As already noted, the payment system transmits its public keys to its servicing banks for uploading them to the terminals that service the cards. In accordance with paragraph 5 of Book 2 of the EMV 4.1 standard, the terminal must be able to store up to 6 public keys with their details for each RID (currently, RID defines the payment system). Index rid Index the index of the certification center’s public key (tag ‘8F) with the size of 1 byte. Index public key index of the certification center, rid rid, Aid 5 Aid Aid. If the terminal does not find the key with the ID received from the card, it is considered that static authentication failed (traffic rules failed).
Certificate certificate of the Issuer’s public key (tag ’90’). The size of the value field for this data object is zero. In table. 3.12 Certificate signed by the payment system certification authority, Issuer certificate of the Issuer’s public key (tag ’90’).
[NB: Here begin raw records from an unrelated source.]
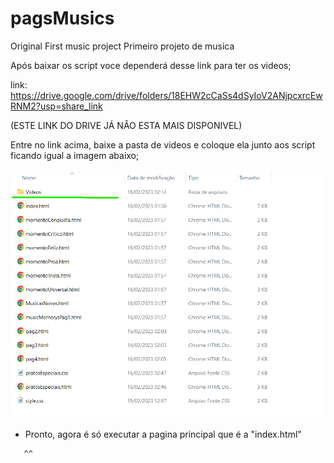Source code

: # pagsMusics

 Original
 First music project 
 Primeiro projeto de musica

Após baixar os script voce dependerá desse link para ter os videos;

link: https://drive.google.com/drive/folders/18EHW2cCaSs4dSyIoV2ANjpcxrcEwRNM2?usp=share_link

(ESTE LINK DO DRIVE JÁ NÂO ESTA MAIS DISPONIVEL)

Entre no link acima, baixe a pasta de videos e coloque ela junto aos script ficando igual a imagem abaixo;

![Print](https://github.com/RaffaGR/pagsMusics/blob/main/Print.png)

- Pronto, agora é só executar a pagina principal que é a "index.html"

```bash
   ^^
   ```
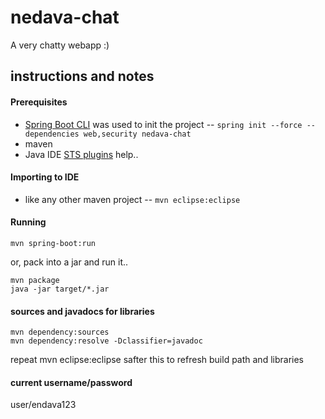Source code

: # nedava-chat
A very chatty webapp :)


## instructions and notes
#### Prerequisites
- [Spring Boot CLI](http://docs.spring.io/spring-boot/docs/current/reference/htmlsingle/#getting-started-installing-the-cli) was used to init the project -- `spring init --force --dependencies web,security nedava-chat` 
- maven
- Java IDE [STS plugins](https://spring.io/tools/sts/all) help..

#### Importing to IDE
* like any other maven project -- `mvn eclipse:eclipse`

#### Running
```
mvn spring-boot:run
```
or, pack into a jar and run it..
```
mvn package
java -jar target/*.jar
```

#### sources and javadocs for libraries
```
mvn dependency:sources
mvn dependency:resolve -Dclassifier=javadoc
```
repeat mvn eclipse:eclipse safter this to refresh build path and libraries

#### current username/password
user/endava123
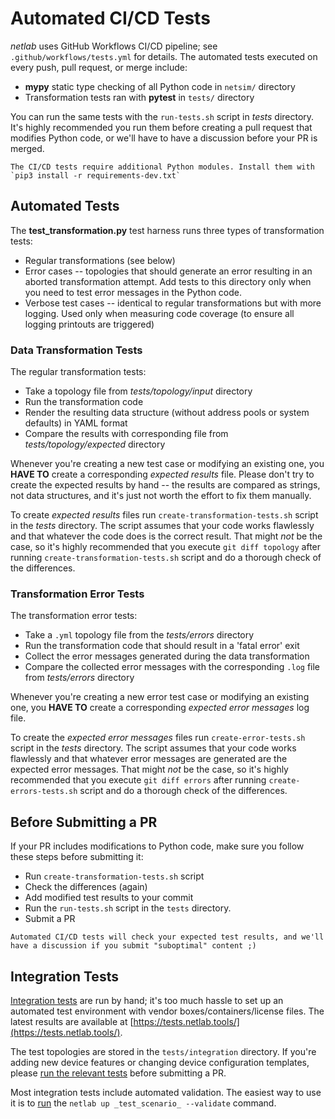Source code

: # Automated CI/CD Tests

*netlab* uses GitHub Workflows CI/CD pipeline; see `.github/workflows/tests.yml` for details. The automated tests executed on every push, pull request, or merge include:

* **mypy** static type checking of all Python code in `netsim/` directory
* Transformation tests ran with **pytest** in `tests/` directory

You can run the same tests with the `run-tests.sh` script in *tests* directory. It's highly recommended you run them before creating a pull request that modifies Python code, or we'll have to have a discussion before your PR is merged.

```{tip}
The CI/CD tests require additional Python modules. Install them with `pip3 install -r requirements-dev.txt`
```

## Automated Tests

The **test_transformation.py** test harness runs three types of transformation tests:

* Regular transformations (see below)
* Error cases -- topologies that should generate an error resulting in an aborted transformation attempt. Add tests to this directory only when you need to test error messages in the Python code.
* Verbose test cases -- identical to regular transformations but with more logging. Used only when measuring code coverage (to ensure all logging printouts are triggered)

### Data Transformation Tests

The regular transformation tests:

* Take a topology file from *tests/topology/input* directory
* Run the transformation code
* Render the resulting data structure (without address pools or system defaults) in YAML format
* Compare the results with corresponding file from *tests/topology/expected* directory

Whenever you're creating a new test case or modifying an existing one, you **HAVE TO** create a corresponding *expected results* file. Please don't try to create the expected results by hand -- the results are compared as strings, not data structures, and it's just not worth the effort to fix them manually.

To create *expected results* files run `create-transformation-tests.sh` script in the *tests* directory. The script assumes that your code works flawlessly and that whatever the code does is the correct result. That might *not* be the case, so it's highly recommended that you execute `git diff topology` after running `create-transformation-tests.sh` script and do a thorough check of the differences.

### Transformation Error Tests

The transformation error tests:

* Take a `.yml` topology file from the *tests/errors* directory
* Run the transformation code that should result in a 'fatal error' exit
* Collect the error messages generated during the data transformation
* Compare the collected error messages with the corresponding `.log` file from *tests/errors* directory

Whenever you're creating a new error test case or modifying an existing one, you **HAVE TO** create a corresponding *expected error messages* log file.

To create the *expected error messages* files run `create-error-tests.sh` script in the *tests* directory. The script assumes that your code works flawlessly and that whatever error messages are generated are the expected error messages. That might *not* be the case, so it's highly recommended that you execute `git diff errors` after running `create-errors-tests.sh` script and do a thorough check of the differences.

## Before Submitting a PR

If your PR includes modifications to Python code, make sure you follow these steps before submitting it:

* Run `create-transformation-tests.sh` script
* Check the differences (again)
* Add modified test results to your commit
* Run the `run-tests.sh` script in the `tests` directory.
* Submit a PR

```{tip}
Automated CI/CD tests will check your expected test results, and we'll have a discussion if you submit "suboptimal" content ;)
```

## Integration Tests

[Integration tests](integration-testing) are run by hand; it's too much hassle to set up an automated test environment with vendor boxes/containers/license files. The latest results are available at [https://tests.netlab.tools/](https://tests.netlab.tools/).

The test topologies are stored in the `tests/integration` directory. If you're adding new device features or changing device configuration templates, please [run the relevant tests](integration-test-suite) before submitting a PR.

Most integration tests include automated validation. The easiest way to use it is to [run](integration-test-single) the `netlab up _test_scenario_ --validate` command.
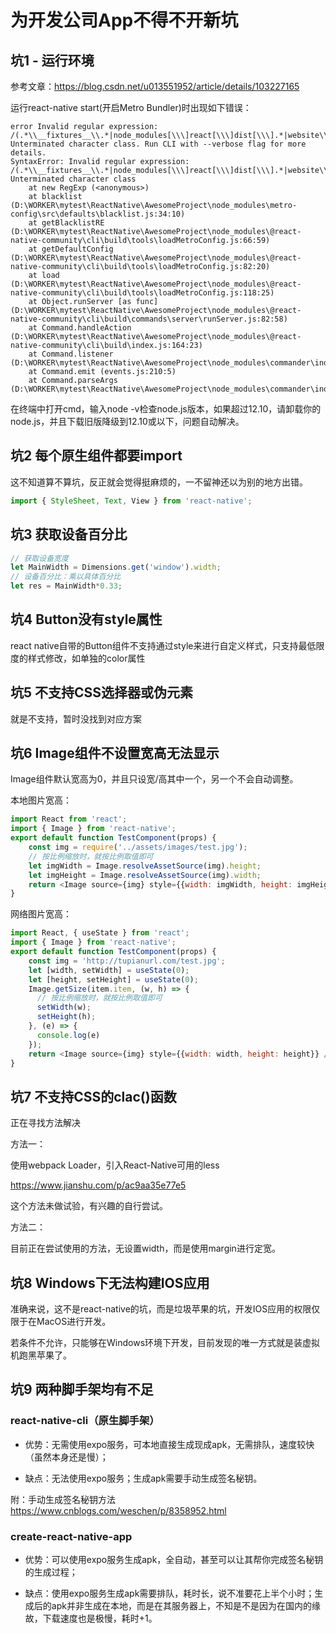 # 为开发公司App不得不开新坑
## 坑1 - 运行环境

参考文章：https://blog.csdn.net/u013551952/article/details/103227165

运行react-native start(开启Metro Bundler)时出现如下错误：
```
error Invalid regular expression: /(.*\\__fixtures__\\.*|node_modules[\\\]react[\\\]dist[\\\].*|website\\node_modules\\.*|heapCapture\\bundle\.js|.*\\__tests__\\.*)$)$/: Unterminated character class. Run CLI with --verbose flag for more details.
SyntaxError: Invalid regular expression: /(.*\\__fixtures__\\.*|node_modules[\\\]react[\\\]dist[\\\].*|website\\node_modules\\.*|heapCapture\\bundle\.js|.*\\__tests_s__\\.*)$/: Unterminated character class
    at new RegExp (<anonymous>)
    at blacklist (D:\WORKER\mytest\ReactNative\AwesomeProject\node_modules\metro-config\src\defaults\blacklist.js:34:10)
    at getBlacklistRE (D:\WORKER\mytest\ReactNative\AwesomeProject\node_modules\@react-native-community\cli\build\tools\loadMetroConfig.js:66:59)
    at getDefaultConfig (D:\WORKER\mytest\ReactNative\AwesomeProject\node_modules\@react-native-community\cli\build\tools\loadMetroConfig.js:82:20)
    at load (D:\WORKER\mytest\ReactNative\AwesomeProject\node_modules\@react-native-community\cli\build\tools\loadMetroConfig.js:118:25)
    at Object.runServer [as func] (D:\WORKER\mytest\ReactNative\AwesomeProject\node_modules\@react-native-community\cli\build\commands\server\runServer.js:82:58)    
    at Command.handleAction (D:\WORKER\mytest\ReactNative\AwesomeProject\node_modules\@react-native-community\cli\build\index.js:164:23)
    at Command.listener (D:\WORKER\mytest\ReactNative\AwesomeProject\node_modules\commander\index.js:315:8)
    at Command.emit (events.js:210:5)
    at Command.parseArgs (D:\WORKER\mytest\ReactNative\AwesomeProject\node_modules\commander\index.js:651:12
```
在终端中打开cmd，输入node -v检查node.js版本，如果超过12.10，请卸载你的node.js，并且下载旧版降级到12.10或以下，问题自动解决。

## 坑2 每个原生组件都要import

这不知道算不算坑，反正就会觉得挺麻烦的，一不留神还以为别的地方出错。

```javascript
import { StyleSheet, Text, View } from 'react-native';
```

## 坑3 获取设备百分比

```javascript
// 获取设备宽度
let MainWidth = Dimensions.get('window').width;
// 设备百分比：乘以具体百分比
let res = MainWidth*0.33;
```

## 坑4 Button没有style属性

react native自带的Button组件不支持通过style来进行自定义样式，只支持最低限度的样式修改，如单独的color属性

## 坑5 不支持CSS选择器或伪元素

就是不支持，暂时没找到对应方案

## 坑6 Image组件不设置宽高无法显示

Image组件默认宽高为0，并且只设宽/高其中一个，另一个不会自动调整。

本地图片宽高：

```javascript
import React from 'react';
import { Image } from 'react-native';
export default function TestComponent(props) {
    const img = require('../assets/images/test.jpg');
    // 按比例缩放时，就按比例取值即可
    let imgWidth = Image.resolveAssetSource(img).height;
    let imgHeight = Image.resolveAssetSource(img).width;
    return <Image source={img} style={{width: imgWidth, height: imgHeight}} />
}
```

网络图片宽高：

```javascript
import React, { useState } from 'react';
import { Image } from 'react-native';
export default function TestComponent(props) {
    const img = 'http://tupianurl.com/test.jpg';
    let [width, setWidth] = useState(0);
    let [height, setHeight] = useState(0);
    Image.getSize(item.item, (w, h) => {
      // 按比例缩放时，就按比例取值即可
      setWidth(w);
      setHeight(h);
    }, (e) => {
      console.log(e)
    });
    return <Image source={img} style={{width: width, height: height}} />
}
```

## 坑7 不支持CSS的clac()函数

正在寻找方法解决

方法一：

使用webpack Loader，引入React-Native可用的less

https://www.jianshu.com/p/ac9aa35e77e5

这个方法未做试验，有兴趣的自行尝试。

方法二：

目前正在尝试使用的方法，无设置width，而是使用margin进行定宽。

## 坑8 Windows下无法构建IOS应用

准确来说，这不是react-native的坑，而是垃圾苹果的坑，开发IOS应用的权限仅限于在MacOS进行开发。

若条件不允许，只能够在Windows环境下开发，目前发现的唯一方式就是装虚拟机跑黑苹果了。

## 坑9 两种脚手架均有不足

### react-native-cli（原生脚手架）

* 优势：无需使用expo服务，可本地直接生成现成apk，无需排队，速度较快（虽然本身还是慢）；

* 缺点：无法使用expo服务；生成apk需要手动生成签名秘钥。

附：手动生成签名秘钥方法 https://www.cnblogs.com/weschen/p/8358952.html

### create-react-native-app

* 优势：可以使用expo服务生成apk，全自动，甚至可以让其帮你完成签名秘钥的生成过程；

* 缺点：使用expo服务生成apk需要排队，耗时长，说不准要花上半个小时；生成后的apk并非生成在本地，而是在其服务器上，不知是不是因为在国内的缘故，下载速度也是极慢，耗时+1。
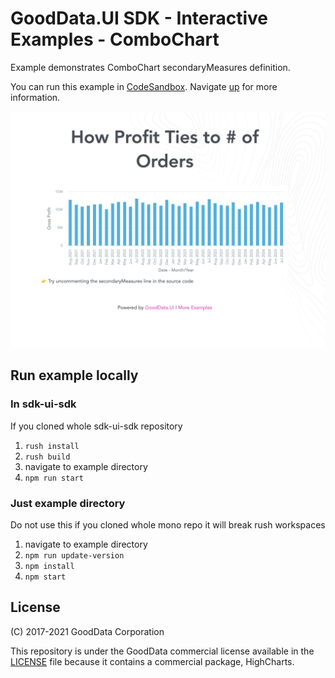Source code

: # GoodData.UI SDK - Interactive Examples - ComboChart

Example demonstrates ComboChart secondaryMeasures definition. 

You can run this example in [CodeSandbox](https://codesandbox.io/p/sandbox/github/gooddata/gooddata-ui-sdk/tree/master/examples/sdk-interactive-examples/examples/example-combochart?file=/src/example/Example.tsx). Navigate [up](../../) for more information.

[![ComboChart](./.example/preview.png)](https://codesandbox.io/p/sandbox/github/gooddata/gooddata-ui-sdk/tree/master/examples/sdk-interactive-examples/examples/example-combochart?file=/src/example/Example.tsx)

## Run example locally

### In sdk-ui-sdk 
If you cloned whole sdk-ui-sdk repository

1) ```rush install```
2) ```rush build```
3) navigate to example directory
4) ```npm run start``` 

### Just example directory 

Do not use this if you cloned whole mono repo it will break rush workspaces

1) navigate to example directory
2) ```npm run update-version```
3) ```npm install```
4) ```npm start```

## License

(C) 2017-2021 GoodData Corporation

This repository is under the GoodData commercial license available in the [LICENSE](LICENSE) file because it contains a commercial package, HighCharts.
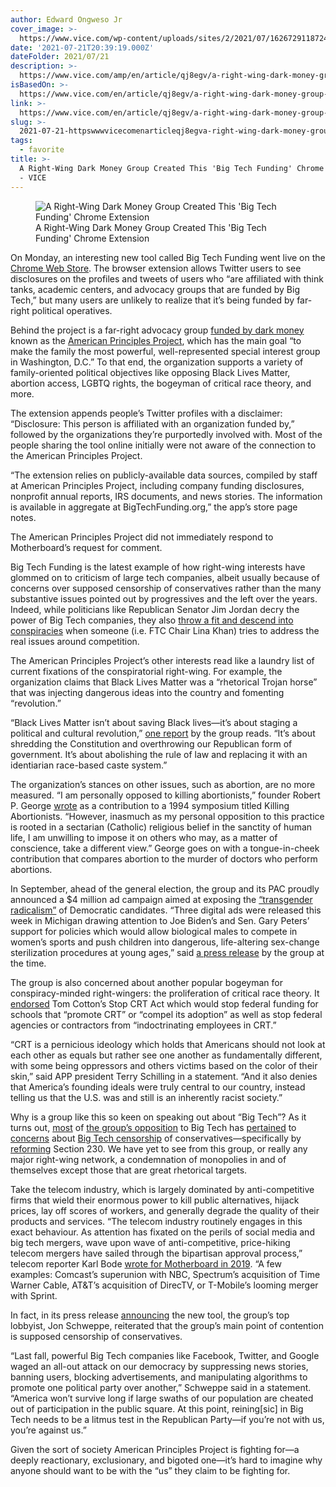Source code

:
 ```yaml
---
author: Edward Ongweso Jr
cover_image: >-
  https://www.vice.com/wp-content/uploads/sites/2/2021/07/1626729118724-image-1.png
date: '2021-07-21T20:39:19.000Z'
dateFolder: 2021/07/21
description: >-
  https://www.vice.com/amp/en/article/qj8egv/a-right-wing-dark-money-group-created-this-big-tech-funding-chrome-extension
isBasedOn: >-
  https://www.vice.com/en/article/qj8egv/a-right-wing-dark-money-group-created-this-big-tech-funding-chrome-extension
link: >-
  https://www.vice.com/en/article/qj8egv/a-right-wing-dark-money-group-created-this-big-tech-funding-chrome-extension
slug: >-
  2021-07-21-httpswwwvicecomenarticleqj8egva-right-wing-dark-money-group-created-this-big-tech-funding-chrome-extension
tags:
  - favorite
title: >-
  A Right-Wing Dark Money Group Created This 'Big Tech Funding' Chrome Extension
  - VICE
---
```

<figure><img alt="A Right-Wing Dark Money Group Created This 'Big Tech Funding' Chrome Extension" sizes="(max-width: 1024px) 100vw, 1024px" src="https://www.vice.com/wp-content/uploads/sites/2/2021/07/1626729118724-image-1.png" srcset="https://www.vice.com/wp-content/uploads/sites/2/2021/07/1626729118724-image-1.png 1547w, https://www.vice.com/wp-content/uploads/sites/2/2021/07/1626729118724-image-1.png?resize=300,157 300w, https://www.vice.com/wp-content/uploads/sites/2/2021/07/1626729118724-image-1.png?resize=768,402 768w, https://www.vice.com/wp-content/uploads/sites/2/2021/07/1626729118724-image-1.png?resize=1024,536 1024w, https://www.vice.com/wp-content/uploads/sites/2/2021/07/1626729118724-image-1.png?resize=1536,804 1536w, https://www.vice.com/wp-content/uploads/sites/2/2021/07/1626729118724-image-1.png?resize=600,314 600w"/><figcaption>A Right-Wing Dark Money Group Created This 'Big Tech Funding' Chrome Extension</figcaption></figure>
<p>On Monday, an interesting new tool called Big Tech Funding went live on the <a href="https://chrome.google.com/webstore/detail/big-tech-funding/mmakemefcnfogodnbgdflchnllmfickc">Chrome Web Store</a>. The browser extension allows Twitter users to see disclosures on the profiles and tweets of users who “are affiliated with think tanks, academic centers, and advocacy groups that are funded by Big Tech,” but many users are unlikely to realize that it’s being funded by far-right political operatives.</p>
<p>Behind the project is a far-right advocacy group <a href="https://www.opensecrets.org/news/2021/06/dark-money-groups-battle-efforts-to-limit-big-tech/">funded by dark money</a> known as the <a href="https://www.opensecrets.org/political-action-committees-pacs/american-principles-project/C00544387/summary/2020">American Principles Project</a>, which has the main goal “to make the family the most powerful, well-represented special interest group in Washington, D.C.” To that end, the organization supports a variety of family-oriented political objectives like opposing Black Lives Matter, abortion access, LGBTQ rights, the bogeyman of critical race theory, and more.</p>
<p>The extension appends people’s Twitter profiles with a disclaimer: “Disclosure: This person is affiliated with an organization funded by,” followed by the organizations they’re purportedly involved with. Most of the people sharing the tool online initially were not aware of the connection to the American Principles Project.</p>
<p>“The extension relies on publicly-available data sources, compiled by staff at American Principles Project, including company funding disclosures, nonprofit annual reports, IRS documents, and news stories. The information is available in aggregate at BigTechFunding.org,” the app’s store page notes.</p>
<p>The American Principles Project did not immediately respond to Motherboard’s request for comment.</p>
<p>Big Tech Funding is the latest example of how right-wing interests have glommed on to criticism of large tech companies, albeit usually because of concerns over supposed censorship of conservatives rather than the many substantive issues pointed out by progressives and the left over the years. Indeed, while politicians like Republican Senator Jim Jordan decry the power of Big Tech companies, they also <a href="https://www.vice.com/en/article/4av4yb/the-gop-response-to-a-suite-of-major-antritrust-bills-is-unhinged">throw a fit and descend into conspiracies</a> when someone (i.e. FTC Chair Lina Khan) tries to address the real issues around competition.</p>
<p>The American Principles Project’s other interests read like a laundry list of current fixations of the conspiratorial right-wing. For example, the organization claims that Black Lives Matter was a “rhetorical Trojan horse” that was injecting dangerous ideas into the country and fomenting “revolution.”</p>
<p>“Black Lives Matter isn’t about saving Black lives—it’s about staging a political and cultural revolution,” <a href="https://americanprinciplesproject.org/wp-content/uploads/2021/01/APP-BLM-paper_web.pdf">one report</a> by the group reads. “It’s about shredding the Constitution and overthrowing our Republican form of government. It’s about abolishing the rule of law and replacing it with an identiarian race-based caste system.”</p>
<p>The organization’s stances on other issues, such as abortion, are no more measured. “I am personally opposed to killing abortionists,” founder Robert P. George <a href="https://www.firstthings.com/article/1994/12/killing-abortionists-a-symposium#George">wrote</a> as a contribution to a 1994 symposium titled Killing Abortionists. “However, inasmuch as my personal opposition to this practice is rooted in a sectarian (Catholic) religious belief in the sanctity of human life, I am unwilling to impose it on others who may, as a matter of conscience, take a different view.” George goes on with a tongue-in-cheek contribution that compares abortion to the murder of doctors who perform abortions.</p>
<p>In September, ahead of the general election, the group and its PAC proudly announced a $4 million ad campaign aimed at exposing the <a href="https://www.nbcnews.com/feature/nbc-out/conservative-group-releases-anti-transgender-political-ads-michigan-n1239319">“transgender radicalism”</a> of Democratic candidates. “Three digital ads were released this week in Michigan drawing attention to Joe Biden’s and Sen. Gary Peters’ support for policies which would allow biological males to compete in women’s sports and push children into dangerous, life-altering sex-change sterilization procedures at young ages,” said <a href="https://americanprinciplesproject.org/media/app-announces-4m-swing-state-ad-blitz-hitting-biden-and-dems-for-transgender-radicalism/">a press release</a> by the group at the time.</p>
<p>The group is also concerned about another popular bogeyman for conspiracy-minded right-wingers: the proliferation of critical race theory. It <a href="https://americanprinciplesproject.org/legislation/app-endorses-senate-bill-targeting-critical-race-theory-schools-government/">endorsed</a> Tom Cotton’s Stop CRT Act which would stop federal funding for schools that “promote CRT” or “compel its adoption” as well as stop federal agencies or contractors from “indoctrinating employees in CRT.”</p>
<p>“CRT is a pernicious ideology which holds that Americans should not look at each other as equals but rather see one another as fundamentally different, with some being oppressors and others victims based on the color of their skin,” said APP president Terry Schilling in a statement. “And it also denies that America’s founding ideals were truly central to our country, instead telling us that the U.S. was and still is an inherently racist society.”</p>
<p>Why is a group like this so keen on speaking out about “Big Tech”? As it turns out, <a href="https://americanprinciplesproject.org/media/app-applauds-trump-move-combat-big-tech-censorship/">most</a> of <a href="https://americanprinciplesproject.org/legislation/app-applauds-new-senate-gop-bill-targeting-big-tech-censorship/">the group’s opposition</a> to Big Tech has <a href="https://americanprinciplesproject.org/legislation/app-praises-sen-loefflers-stopping-big-tech-censorship-act/">pertained</a> to <a href="https://americanprinciplesproject.org/media/app-voices-censorship-concerns-amid-big-tech-hearing/">concerns</a> about <a href="https://americanprinciplesproject.org/legislation/app-backs-house-bill-reforming-section-230-protect-free-speech/">Big Tech censorship</a> of conservatives—specifically by <a href="https://americanprinciplesproject.org/wp-content/uploads/2020/07/APP-Sec230-paper.pdf">reforming</a> Section 230. We have yet to see from this group, or really any major right-wing network, a condemnation of monopolies in and of themselves except those that are great rhetorical targets.</p>
<p>Take the telecom industry, which is largely dominated by anti-competitive firms that wield their enormous power to kill public alternatives, hijack prices, lay off scores of workers, and generally degrade the quality of their products and services. “The telecom industry routinely engages in this exact behaviour. As attention has fixated on the perils of social media and big tech mergers, wave upon wave of anti-competitive, price-hiking telecom mergers have sailed through the bipartisan approval process,” telecom reporter Karl Bode <a href="https://www.vice.com/en/article/vbwjvy/if-were-going-to-break-up-big-tech-we-shouldnt-forget-big-telecom">wrote for Motherboard in 2019</a>. “A few examples: Comcast’s superunion with NBC, Spectrum’s acquisition of Time Warner Cable, AT&amp;T’s acquisition of DirecTV, or T-Mobile’s looming merger with Sprint.</p>
<p>In fact, in its press release <a href="https://americanprinciplesproject.org/media/app-launches-online-tool-track-big-tech-political-influence/">announcing</a> the new tool, the group’s top lobbyist, Jon Schweppe, reiterated that the group’s main point of contention is supposed censorship of conservatives.</p>
<p>“Last fall, powerful Big Tech companies like Facebook, Twitter, and Google waged an all-out attack on our democracy by suppressing news stories, banning users, blocking advertisements, and manipulating algorithms to promote one political party over another,” Schweppe said in a statement. “America won’t survive long if large swaths of our population are cheated out of participation in the public square. At this point, reining[sic] in Big Tech needs to be a litmus test in the Republican Party—if you’re not with us, you’re against us.”</p>
<p>Given the sort of society American Principles Project is fighting for—a deeply reactionary, exclusionary, and bigoted one—it’s hard to imagine why anyone should want to be with the “us” they claim to be fighting for.</p>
Authentication the 2-byte data authentication code (DAC) is a static characteristic of the card USED by the ISSUER to VERIFY that the TERMINAL HAS completed the STATIC card AUTHENTICATION PROCEDURE. The DAC element is either some random variable stored for each card in the Issuer’s database, by the Issuer, or is calculated, for example, by the card number (tray) and tray sequence number. As an algorithm for calculating the DAC, 3DES is often used with a separate Issuer key specially designed for this purpose. The DAC element is loaded to the card during the personalization process.
In accordance with EMМ 4.1, static application data signed by the Issuer is defined in static authentication data.